A jornalista Andrea Böhm escreve que "o leitor de jornais europeus que vê o noticiário sobre a África deve ficar extremamente confuso". É que, de um lado, o destaque da imprensa alemã é para a crise no Mali, o terrorismo na região, favelas e superpopulação. "Mas a página de economia traz artigos sobre o salto para a frente dos países africanos, da urbanização dinâmica, 'boom' dos recursos naturais e bom clima para investimentos".

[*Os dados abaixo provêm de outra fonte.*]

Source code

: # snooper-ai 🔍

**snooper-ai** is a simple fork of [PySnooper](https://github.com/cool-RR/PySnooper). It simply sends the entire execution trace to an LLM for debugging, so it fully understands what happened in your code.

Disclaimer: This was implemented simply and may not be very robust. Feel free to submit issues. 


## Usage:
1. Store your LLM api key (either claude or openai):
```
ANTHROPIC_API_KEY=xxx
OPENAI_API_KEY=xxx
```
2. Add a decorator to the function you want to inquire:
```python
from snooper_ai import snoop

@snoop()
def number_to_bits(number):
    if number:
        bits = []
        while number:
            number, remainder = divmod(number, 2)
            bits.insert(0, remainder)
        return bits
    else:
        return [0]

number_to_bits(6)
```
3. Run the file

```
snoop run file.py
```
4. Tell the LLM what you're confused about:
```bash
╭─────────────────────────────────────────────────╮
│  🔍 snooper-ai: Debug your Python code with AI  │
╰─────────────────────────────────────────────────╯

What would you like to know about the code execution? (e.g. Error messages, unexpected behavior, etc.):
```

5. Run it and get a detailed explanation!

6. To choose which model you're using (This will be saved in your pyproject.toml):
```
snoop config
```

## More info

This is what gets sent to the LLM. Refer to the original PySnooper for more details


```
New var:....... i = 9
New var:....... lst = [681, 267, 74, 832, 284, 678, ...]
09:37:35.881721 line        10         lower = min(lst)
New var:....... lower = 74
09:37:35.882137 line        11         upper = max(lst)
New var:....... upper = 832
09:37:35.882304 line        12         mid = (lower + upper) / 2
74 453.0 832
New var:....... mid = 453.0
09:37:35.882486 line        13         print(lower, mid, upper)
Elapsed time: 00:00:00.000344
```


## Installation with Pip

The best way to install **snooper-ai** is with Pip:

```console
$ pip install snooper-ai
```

Para a jornalista, existe um elemento que concilia as perspectivas aparentemente contraditórias: "o olhar sobre uma nova dependência rotativa dos dois continentes. A intervenção militar francesa no Mali [para combater grupos fundamentalistas islâmicos que dominam o norte do país] acelerou dramaticamente essa percepção. O caso do Mali marca o fim da ilusão europeia de que os países ao sul do deserto do Saara podem ser afastados numa combinação de cercas na fronteira e ajuda ao desenvolvimento. Na era da Euráfrica, isso não funciona mais", opina Böhm.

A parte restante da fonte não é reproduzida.